It Takes More Than Good Intentions To Make Government Work
"There are some who question the scale of our ambitions -- who suggest that our system cannot tolerate too many big plans. Their memories are short. For they have forgotten what this country has already done; what free men and women can achieve when imagination is joined to common purpose, and necessity to courage. What the cynics fail to understand is that the ground has shifted beneath them -- that the stale political arguments that have consumed us for so long no longer apply. The question we ask today is not whether our government is too big or too small, but whether it works."
President Barack Obama, Inaugural Address, January 20, 2009
I like Barack Obama, but I question the scale of his ambitions. I listened to his inaugural speech today and, while eloquent, it offered as policy every catchphrase he had ever learned in his career as a community organizer and politician. As a cynic I question his view of the world--not his motives.
His basic world view is that government is best at organizing our national resources in a way that serves (his) political goals. He clearly wants to go to the Center in these difficult times, but what he sees as the Center is skewed leftward. I don't think he'll be able to shed his intellectual foundations so easily. .
President Obama is very direct and open about his philosophy. His rhetoric recalls the era of the New Deal when FDR tried to expand government to control society and the economy on a grand scale. He used his eloquence to rally voters behind the ideal of government as the solution to our problems.
President Obama believes in the "free market" and private endeavor, but not in the way most advocates of the free market do. His view is that free market capitalism has failed over and over and that government needs to direct and regulate it. This is the view that is taught and believed by most educators, economists, and politicians. And, unfortunately, by most voters.
Here is the crux of Obama's premise: "The question we ask today is not whether our government is too big or too small, but whether it works." He accepts as a fact that Big Government is the way it is and all we have to do is make government work smarter.
This reminds me of what Hillary Clinton said the other day in her confirmation hearings at Congress. She said that the U.S. will employ SmartPower™ in the exercise of foreign policy. Now this is a dig a George W. Bush who apparently used DumbPower™. But, this catchy phrase could just as well be the Obama Administration's motto: SmartGovernment™. Government will be made "smart" because they say so.
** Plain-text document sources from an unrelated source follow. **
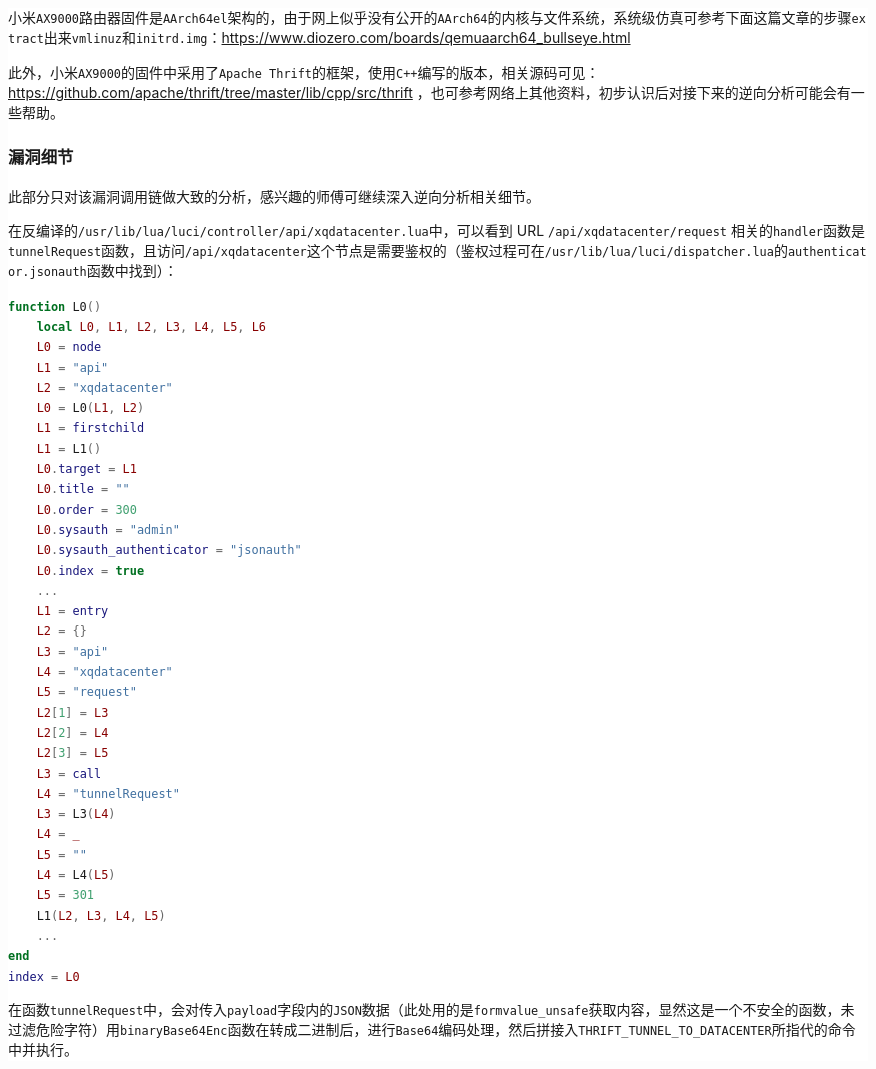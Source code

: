 小米`AX9000`路由器固件是`AArch64el`架构的，由于网上似乎没有公开的`AArch64`的内核与文件系统，系统级仿真可参考下面这篇文章的步骤`extract`出来`vmlinuz`和`initrd.img`：https://www.diozero.com/boards/qemuaarch64_bullseye.html

此外，小米`AX9000`的固件中采用了`Apache Thrift`的框架，使用`C++`编写的版本，相关源码可见：https://github.com/apache/thrift/tree/master/lib/cpp/src/thrift ，也可参考网络上其他资料，初步认识后对接下来的逆向分析可能会有一些帮助。

### 漏洞细节

此部分只对该漏洞调用链做大致的分析，感兴趣的师傅可继续深入逆向分析相关细节。

在反编译的`/usr/lib/lua/luci/controller/api/xqdatacenter.lua`中，可以看到 URL `/api/xqdatacenter/request` 相关的`handler`函数是`tunnelRequest`函数，且访问`/api/xqdatacenter`这个节点是需要鉴权的（鉴权过程可在`/usr/lib/lua/luci/dispatcher.lua`的`authenticator.jsonauth`函数中找到）：

```lua
function L0()
    local L0, L1, L2, L3, L4, L5, L6
    L0 = node
    L1 = "api"
    L2 = "xqdatacenter"
    L0 = L0(L1, L2)
    L1 = firstchild
    L1 = L1()
    L0.target = L1
    L0.title = ""
    L0.order = 300
    L0.sysauth = "admin"
    L0.sysauth_authenticator = "jsonauth"
    L0.index = true
    ...
    L1 = entry
    L2 = {}
    L3 = "api"
    L4 = "xqdatacenter"
    L5 = "request"
    L2[1] = L3
    L2[2] = L4
    L2[3] = L5
    L3 = call
    L4 = "tunnelRequest"
    L3 = L3(L4)
    L4 = _
    L5 = ""
    L4 = L4(L5)
    L5 = 301
    L1(L2, L3, L4, L5)
    ...
end
index = L0
```

在函数`tunnelRequest`中，会对传入`payload`字段内的`JSON`数据（此处用的是`formvalue_unsafe`获取内容，显然这是一个不安全的函数，未过滤危险字符）用`binaryBase64Enc`函数在转成二进制后，进行`Base64`编码处理，然后拼接入`THRIFT_TUNNEL_TO_DATACENTER`所指代的命令中并执行。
Obama's goal is to usurp many economic freedoms and substitute his judgment for those of yours and mine to "better" meet the goals of his political constituencies. I don't think he or most on the Left would deny this. They believe that this is the proper function of government.
Here is what really bothers me: "For they have forgotten what this country has already done; what free men and women can achieve when imagination is joined to common purpose, and necessity to courage." A nice sounding eloquent phrase but what does he mean?
I don't think it means that entrepreneurs acting upon rational self-interest in a free and risky marketplace have created wealth and jobs that have made America great.
I think what he is really saying here has a lot to do with his activist background. The path of a community activist is a political one, not a market one. His M.O. was to lobby and politic his way to getting government to assist his constituents. I think what he means by that statement is that with the support of a majority of voters the really smart economic czars in his administration will create a lot of "common sense" laws that will make things better. This is SmartGovernment™.
Let me raise a "stale political argument" as he puts it. There are many government programs that "work," but they don't work very well or they are harmful. I don't think "what works" is the right question to ask. The better question is: In light of the inherent wastefulness and lack of efficacy of government solutions to problems, would a free market alternative work better?
I'm not sure a former community organizer would ask that question. Brace yourself for lots of SmartGovernment™.